The American Customer Satisfaction Index (ACSI) numbers released last week included greatly improved ratings for American automakers. Some pundits concluded that this indicates that American car companies have already made an historical comeback.
Personally, I think these numbers are a result of a radically smaller diehard customer base and previous nowhere-to-go-but-up ratings. It would be a stretch to believe that owners of Ford, GM, and Chrysler vehicles who have watched both resale value and dealership repair facilities disappear in the past year have suddenly forgiven and forgotten all the sins that led the big three to the steps of Capitol Hill to beg for a big bailout.
But the fall of American automakers has provided a fantastic cautionary case study for all businesses, particularly those in the retail industry. It is a tale of unmet customer expectations, which led to chronic dissatisfaction, which eroded trust, which destroyed relationships, which paved the road to bankruptcy court. Those that regard customer satisfaction as a subordinate concern now have a graphic illustration that bankruptcy court hath no fury like American consumers scorned.

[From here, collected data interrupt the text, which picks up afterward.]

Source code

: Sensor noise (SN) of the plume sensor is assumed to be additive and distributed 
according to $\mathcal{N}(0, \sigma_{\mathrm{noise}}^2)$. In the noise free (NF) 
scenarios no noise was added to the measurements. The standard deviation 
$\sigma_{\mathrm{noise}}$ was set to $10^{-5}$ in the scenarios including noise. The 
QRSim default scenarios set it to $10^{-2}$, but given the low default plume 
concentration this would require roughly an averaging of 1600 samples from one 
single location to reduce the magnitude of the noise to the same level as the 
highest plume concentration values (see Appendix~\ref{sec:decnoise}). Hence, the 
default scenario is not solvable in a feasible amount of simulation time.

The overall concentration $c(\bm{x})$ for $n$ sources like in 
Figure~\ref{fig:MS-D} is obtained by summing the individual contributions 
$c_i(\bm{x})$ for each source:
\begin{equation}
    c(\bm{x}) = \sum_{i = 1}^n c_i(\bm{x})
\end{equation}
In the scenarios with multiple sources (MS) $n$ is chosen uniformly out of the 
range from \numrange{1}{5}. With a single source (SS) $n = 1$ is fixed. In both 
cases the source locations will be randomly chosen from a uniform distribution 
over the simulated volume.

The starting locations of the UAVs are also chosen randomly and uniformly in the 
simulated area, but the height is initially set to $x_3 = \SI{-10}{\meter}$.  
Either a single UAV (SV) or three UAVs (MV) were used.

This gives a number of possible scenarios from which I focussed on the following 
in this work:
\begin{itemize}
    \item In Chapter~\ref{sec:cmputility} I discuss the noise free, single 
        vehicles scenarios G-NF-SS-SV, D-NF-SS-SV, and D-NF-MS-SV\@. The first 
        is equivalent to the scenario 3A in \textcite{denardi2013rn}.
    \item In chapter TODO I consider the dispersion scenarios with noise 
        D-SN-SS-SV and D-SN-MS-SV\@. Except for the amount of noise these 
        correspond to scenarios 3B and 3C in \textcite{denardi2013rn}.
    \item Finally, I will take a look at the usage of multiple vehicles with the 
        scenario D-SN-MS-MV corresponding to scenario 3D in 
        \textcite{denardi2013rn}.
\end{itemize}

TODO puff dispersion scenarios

The U.S. retail industry is unwittingly helping to write a new customer satisfaction case study now, which is sponsored by the global recession. We all have a rare opportunity to discover how important customer satisfaction is to an industry when it doesn’t seem to have enough customers to go around.
The airline industry involuntarily participated in a similar customer satisfaction case study less than a decade ago. Immediately following 9/11, airlines abandoned their quest for delivering an excellent customer experience and replaced it with security measures which were time-consuming, inconvenient, and sometimes even intrusive. Passengers didn’t complain because it seemed like a necessary tradeoff at the time. But the “security” excuse got old, and when major airlines found themselves sitting in bankruptcy court not too long after 9/11, what we all learned was that you can only hide behind excuses for so long.
Recession is the new 9/11 excuse for abandoning customer service. When the recession hit the retail industry hard, the customer experience immediately became secondary to the focus on store closings, job cuts and operational efficiencies. The retail industry went into survival mode, and there was a clear understanding on both sides of the cash register that just staying open for business was enough to meet customer expectations.
In all fairness, there are some retail chains that refused to lower their customer service standards for any reason. Neiman Marcus is one of those chains. CEO Karen Katz has stated repeatedly that the Neiman Marcus branded customer experience would not be compromised, recession or no recession. The luxury chain has held onto that uncompromising commitment to quality even when quarterly profits have declined as much as 84%.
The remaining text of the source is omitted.